(Source data)
+ + + + +

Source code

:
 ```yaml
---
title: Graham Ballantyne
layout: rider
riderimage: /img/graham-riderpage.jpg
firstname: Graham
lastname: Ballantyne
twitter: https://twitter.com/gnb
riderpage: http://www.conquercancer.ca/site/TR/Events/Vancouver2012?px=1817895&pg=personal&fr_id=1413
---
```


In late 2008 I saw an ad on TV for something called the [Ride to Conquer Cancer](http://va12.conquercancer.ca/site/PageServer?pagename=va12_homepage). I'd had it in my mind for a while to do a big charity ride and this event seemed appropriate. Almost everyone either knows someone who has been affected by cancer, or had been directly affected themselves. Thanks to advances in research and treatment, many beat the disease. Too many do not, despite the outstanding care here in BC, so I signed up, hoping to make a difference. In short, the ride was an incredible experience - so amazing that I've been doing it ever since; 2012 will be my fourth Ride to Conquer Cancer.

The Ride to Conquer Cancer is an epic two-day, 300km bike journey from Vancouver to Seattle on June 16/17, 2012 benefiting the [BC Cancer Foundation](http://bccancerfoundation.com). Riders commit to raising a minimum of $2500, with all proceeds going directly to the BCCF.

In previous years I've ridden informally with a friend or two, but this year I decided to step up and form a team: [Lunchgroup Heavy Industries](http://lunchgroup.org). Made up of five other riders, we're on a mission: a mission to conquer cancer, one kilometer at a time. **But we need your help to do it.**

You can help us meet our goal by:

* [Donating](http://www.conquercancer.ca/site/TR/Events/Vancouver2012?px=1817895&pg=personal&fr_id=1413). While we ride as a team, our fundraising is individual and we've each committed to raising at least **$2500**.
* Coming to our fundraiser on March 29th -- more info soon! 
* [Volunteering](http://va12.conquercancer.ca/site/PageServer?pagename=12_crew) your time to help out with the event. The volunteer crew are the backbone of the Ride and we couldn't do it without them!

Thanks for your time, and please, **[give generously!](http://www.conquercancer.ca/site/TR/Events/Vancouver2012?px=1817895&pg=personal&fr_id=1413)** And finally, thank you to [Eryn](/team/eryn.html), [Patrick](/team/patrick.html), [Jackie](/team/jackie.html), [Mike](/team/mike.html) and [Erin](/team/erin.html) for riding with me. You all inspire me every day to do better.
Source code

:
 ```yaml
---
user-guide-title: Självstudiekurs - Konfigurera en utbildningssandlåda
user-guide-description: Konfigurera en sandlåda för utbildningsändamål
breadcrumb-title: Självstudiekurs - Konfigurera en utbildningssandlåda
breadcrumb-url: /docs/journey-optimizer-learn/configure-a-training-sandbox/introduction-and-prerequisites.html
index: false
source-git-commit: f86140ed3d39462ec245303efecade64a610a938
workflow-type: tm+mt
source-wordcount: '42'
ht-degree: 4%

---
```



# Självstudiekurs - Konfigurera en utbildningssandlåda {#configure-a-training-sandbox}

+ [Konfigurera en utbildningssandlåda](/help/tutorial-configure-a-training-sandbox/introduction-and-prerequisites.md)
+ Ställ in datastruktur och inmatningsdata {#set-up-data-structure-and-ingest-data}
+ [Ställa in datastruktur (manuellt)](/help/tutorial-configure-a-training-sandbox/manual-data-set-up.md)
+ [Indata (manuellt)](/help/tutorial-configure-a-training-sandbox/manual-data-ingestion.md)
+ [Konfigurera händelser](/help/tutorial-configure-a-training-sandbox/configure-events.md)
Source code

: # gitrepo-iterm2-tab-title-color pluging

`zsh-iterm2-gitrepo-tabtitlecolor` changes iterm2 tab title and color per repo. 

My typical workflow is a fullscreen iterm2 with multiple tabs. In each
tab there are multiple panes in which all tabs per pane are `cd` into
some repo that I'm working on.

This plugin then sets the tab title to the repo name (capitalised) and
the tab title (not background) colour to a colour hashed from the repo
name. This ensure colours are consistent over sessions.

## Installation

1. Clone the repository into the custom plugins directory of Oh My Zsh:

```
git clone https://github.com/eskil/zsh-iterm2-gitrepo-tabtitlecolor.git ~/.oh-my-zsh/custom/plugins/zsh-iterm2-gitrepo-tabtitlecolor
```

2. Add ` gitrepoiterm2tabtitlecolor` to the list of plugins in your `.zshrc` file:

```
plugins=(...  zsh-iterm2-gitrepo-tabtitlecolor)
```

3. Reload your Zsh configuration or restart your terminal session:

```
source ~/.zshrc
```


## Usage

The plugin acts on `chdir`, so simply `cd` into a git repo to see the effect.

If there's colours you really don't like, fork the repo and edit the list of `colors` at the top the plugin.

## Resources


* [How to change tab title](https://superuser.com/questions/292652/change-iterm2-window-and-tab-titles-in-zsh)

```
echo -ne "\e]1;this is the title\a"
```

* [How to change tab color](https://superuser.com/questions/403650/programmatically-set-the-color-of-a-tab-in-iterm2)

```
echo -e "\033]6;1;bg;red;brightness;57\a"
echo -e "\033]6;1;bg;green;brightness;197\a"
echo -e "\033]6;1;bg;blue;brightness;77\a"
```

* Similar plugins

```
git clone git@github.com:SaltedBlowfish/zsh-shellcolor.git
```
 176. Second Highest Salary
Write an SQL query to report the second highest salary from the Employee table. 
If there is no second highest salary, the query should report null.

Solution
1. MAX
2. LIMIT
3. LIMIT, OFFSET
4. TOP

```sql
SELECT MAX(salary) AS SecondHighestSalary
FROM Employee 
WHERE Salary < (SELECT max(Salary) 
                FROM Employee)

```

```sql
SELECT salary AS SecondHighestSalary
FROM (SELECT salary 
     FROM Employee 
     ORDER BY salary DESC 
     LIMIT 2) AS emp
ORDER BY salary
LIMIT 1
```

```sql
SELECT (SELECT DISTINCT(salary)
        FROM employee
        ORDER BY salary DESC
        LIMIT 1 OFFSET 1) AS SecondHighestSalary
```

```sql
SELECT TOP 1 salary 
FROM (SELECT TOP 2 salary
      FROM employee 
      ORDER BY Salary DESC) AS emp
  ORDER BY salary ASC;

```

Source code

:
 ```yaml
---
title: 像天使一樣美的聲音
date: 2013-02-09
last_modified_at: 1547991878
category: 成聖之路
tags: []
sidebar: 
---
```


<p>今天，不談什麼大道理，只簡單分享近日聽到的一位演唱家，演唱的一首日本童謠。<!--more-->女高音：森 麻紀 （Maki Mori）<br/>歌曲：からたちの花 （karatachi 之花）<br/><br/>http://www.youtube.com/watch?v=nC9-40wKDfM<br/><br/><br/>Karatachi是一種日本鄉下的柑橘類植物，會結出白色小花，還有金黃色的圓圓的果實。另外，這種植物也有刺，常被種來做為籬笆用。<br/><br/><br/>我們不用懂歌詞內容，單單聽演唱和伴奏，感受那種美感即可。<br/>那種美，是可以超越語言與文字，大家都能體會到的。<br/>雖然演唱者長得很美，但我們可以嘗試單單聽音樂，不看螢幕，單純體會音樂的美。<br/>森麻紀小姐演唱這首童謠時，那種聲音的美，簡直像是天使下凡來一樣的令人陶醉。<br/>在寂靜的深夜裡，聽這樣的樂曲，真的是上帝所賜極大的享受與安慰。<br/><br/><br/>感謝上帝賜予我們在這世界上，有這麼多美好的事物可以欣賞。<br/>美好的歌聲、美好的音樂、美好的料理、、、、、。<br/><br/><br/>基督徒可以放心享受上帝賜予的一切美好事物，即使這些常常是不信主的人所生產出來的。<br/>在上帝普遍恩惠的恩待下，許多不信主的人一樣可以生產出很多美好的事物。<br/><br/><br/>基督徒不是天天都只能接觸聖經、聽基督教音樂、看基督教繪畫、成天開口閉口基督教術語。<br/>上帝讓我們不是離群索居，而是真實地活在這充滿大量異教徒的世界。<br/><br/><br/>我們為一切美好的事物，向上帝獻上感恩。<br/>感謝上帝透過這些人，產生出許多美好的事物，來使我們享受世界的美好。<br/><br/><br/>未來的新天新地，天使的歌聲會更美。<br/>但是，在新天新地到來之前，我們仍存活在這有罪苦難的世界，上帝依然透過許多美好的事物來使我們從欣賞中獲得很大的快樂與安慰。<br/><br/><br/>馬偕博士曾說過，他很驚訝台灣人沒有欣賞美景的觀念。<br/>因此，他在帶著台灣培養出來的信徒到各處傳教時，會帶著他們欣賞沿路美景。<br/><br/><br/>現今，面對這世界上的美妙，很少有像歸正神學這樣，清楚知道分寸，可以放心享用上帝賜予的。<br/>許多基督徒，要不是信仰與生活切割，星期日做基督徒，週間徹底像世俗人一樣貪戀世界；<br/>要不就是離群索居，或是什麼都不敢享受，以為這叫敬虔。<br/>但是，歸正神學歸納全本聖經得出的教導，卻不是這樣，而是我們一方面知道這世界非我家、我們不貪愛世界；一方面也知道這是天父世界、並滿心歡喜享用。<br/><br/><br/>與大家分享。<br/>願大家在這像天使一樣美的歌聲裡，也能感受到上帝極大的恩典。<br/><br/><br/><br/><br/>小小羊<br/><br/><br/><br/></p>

+ + + + +

◆ **What is being asked**
Copy each line above holding "manual".

◆ **Task response**
+ [Ställa in datastruktur (manuellt)](/help/tutorial-configure-a-training-sandbox/manual-data-set-up.md)
+ [Indata (manuellt)](/help/tutorial-configure-a-training-sandbox/manual-data-ingestion.md)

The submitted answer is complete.